Dahlan, Filistin devlet Başkanı Mahmut Abbas’ın yakın çevresi tarafından da sevilmeyen bir kişilik olarak tanınıyor.
Abbas, 2011 yılında yakın çevresine yönelik komplolar düzenlediği suçlamaların ardından Dahlan’ın sürgüne gönderilmesini kararlaştırmıştı.
Hakkındaki “Arafat’ı öldürdüğü ve görevi süresince zimmetine geçirdiği paralarla bir servet elde ettiği” iddiaları kamuoyunda yoğun bir şekilde tartışıldı.
Dahlan ayrıca 2016 yılında Filistin mahkemesi tarafından gıyabında yargılandığı davada yolsuzluk suçlamasından mahkum oldu.
Etkili bir ağ
Birleşik Arap Emirlikleri’nde sürgünde olan Dahlan, yüksek mevkilerde etkileyici bir uluslararası arkadaş ağı kurarak başarılı bir işadamı olarak kendini tanıttı.
BAE Veliaht Prensi Muhammed bin Zayid Al Nahyan, 1993’ten bu yana tanıdığı Dahlan’ı “kardeşi” olarak tanıtırken Filistinli siyasetçi ve iş insanının himayesi altına aldı.
Dahlan, BAE’de bulunduğu süre boyunca Mısır Devlet Başkanı Abdülfettah El Sisi ile ortak düşmanları Filistinli Hamas’ın uzantısı olduğu Müslüman Kardeşler üzerinden ilişki kurdu.
Le Monde’a göre BAE, Müslüman Kardeşler’e karşı mücadelede Dahlan’ı taşeron olarak kullanmayı ihmal etmedi.
Dahlan, ikinci nesil Filistinli liderler arasında bölge içinde en güçlü ve etkiyi kişilik olarak ortaya çıktı.
Sırbistan vatandaşlığı neden verildi?
Fransız basını, BAE’nin Sırbistan’da yaptığı yatırımlarda önemli rol oynadığı gerekçesiyle Dahlan’a Sırp vatandaşlığı verildiğini yazdı.
Dahlan’ın benzer şekilde BAE’nin aktif bir şekilde taraf olduğu Libya’da Abu Dabi yönetimi ile ülkenin doğusundaki silahlı lider Halife Hafter arasında iletişimi sağlayan isim olduğu iddia edildi.
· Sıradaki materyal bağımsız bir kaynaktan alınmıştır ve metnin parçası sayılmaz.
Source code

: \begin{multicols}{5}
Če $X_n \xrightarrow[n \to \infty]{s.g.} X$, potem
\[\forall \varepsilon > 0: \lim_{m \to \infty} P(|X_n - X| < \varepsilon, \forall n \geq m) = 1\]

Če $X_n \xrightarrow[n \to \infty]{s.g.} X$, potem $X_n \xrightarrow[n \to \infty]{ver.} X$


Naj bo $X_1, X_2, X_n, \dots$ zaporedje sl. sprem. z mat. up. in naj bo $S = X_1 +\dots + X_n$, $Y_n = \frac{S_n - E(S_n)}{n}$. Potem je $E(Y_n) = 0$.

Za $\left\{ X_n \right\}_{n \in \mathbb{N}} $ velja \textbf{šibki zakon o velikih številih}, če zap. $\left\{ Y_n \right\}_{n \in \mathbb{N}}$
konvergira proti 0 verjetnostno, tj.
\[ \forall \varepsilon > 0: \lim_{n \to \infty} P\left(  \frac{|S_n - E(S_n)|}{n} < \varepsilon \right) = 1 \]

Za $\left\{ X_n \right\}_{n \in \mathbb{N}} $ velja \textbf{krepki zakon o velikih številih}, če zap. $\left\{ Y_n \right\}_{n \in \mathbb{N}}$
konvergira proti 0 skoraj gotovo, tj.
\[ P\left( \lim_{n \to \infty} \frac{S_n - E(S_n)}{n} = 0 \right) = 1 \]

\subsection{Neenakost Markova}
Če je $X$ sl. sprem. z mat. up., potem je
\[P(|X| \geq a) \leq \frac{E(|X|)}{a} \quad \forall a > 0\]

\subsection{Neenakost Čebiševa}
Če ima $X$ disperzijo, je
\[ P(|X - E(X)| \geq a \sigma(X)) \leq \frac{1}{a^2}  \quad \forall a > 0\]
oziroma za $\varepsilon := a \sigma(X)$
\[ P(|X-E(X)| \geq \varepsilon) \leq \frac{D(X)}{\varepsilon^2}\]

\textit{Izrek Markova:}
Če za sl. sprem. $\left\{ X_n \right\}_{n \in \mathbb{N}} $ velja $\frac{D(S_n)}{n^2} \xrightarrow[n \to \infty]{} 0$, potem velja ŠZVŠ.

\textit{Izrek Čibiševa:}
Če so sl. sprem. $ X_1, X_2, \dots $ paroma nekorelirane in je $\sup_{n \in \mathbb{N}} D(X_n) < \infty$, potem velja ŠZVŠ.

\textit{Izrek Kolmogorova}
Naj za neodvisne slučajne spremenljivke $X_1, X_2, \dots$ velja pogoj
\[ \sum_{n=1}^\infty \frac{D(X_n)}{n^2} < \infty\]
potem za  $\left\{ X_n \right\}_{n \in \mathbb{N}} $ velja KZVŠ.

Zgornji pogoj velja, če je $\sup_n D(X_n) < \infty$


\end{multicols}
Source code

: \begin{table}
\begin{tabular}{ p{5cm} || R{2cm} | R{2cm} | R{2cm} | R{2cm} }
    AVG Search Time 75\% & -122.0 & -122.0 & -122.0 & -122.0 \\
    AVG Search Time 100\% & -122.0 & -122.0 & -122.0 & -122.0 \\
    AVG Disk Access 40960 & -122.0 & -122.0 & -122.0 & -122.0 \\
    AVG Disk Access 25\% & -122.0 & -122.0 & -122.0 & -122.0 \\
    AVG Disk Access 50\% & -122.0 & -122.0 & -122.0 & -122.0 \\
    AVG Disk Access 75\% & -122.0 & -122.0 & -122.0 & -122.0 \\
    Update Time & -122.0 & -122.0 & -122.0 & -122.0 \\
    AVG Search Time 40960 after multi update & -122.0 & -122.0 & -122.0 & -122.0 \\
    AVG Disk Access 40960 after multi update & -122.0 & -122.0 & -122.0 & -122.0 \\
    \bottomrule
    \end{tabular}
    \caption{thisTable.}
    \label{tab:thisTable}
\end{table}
Dahlan, BAE’de aldığı destek sayesinde Gazze’de kapsamlı yardım dağıtmasına olanak tanıyan bir iş portföyü geliştirdi.
Gazze’ye gönderilen yardımlarda etkili bir isim
Dahlan, The Economist’e verdiği röportajda BAE’den Gazze’ye yılda yaklaşık 50 milyon dolar gönderdiğini ve Batı Şeria’daki mülteci kampları için bir destek ağı kurduğunu iddia etti.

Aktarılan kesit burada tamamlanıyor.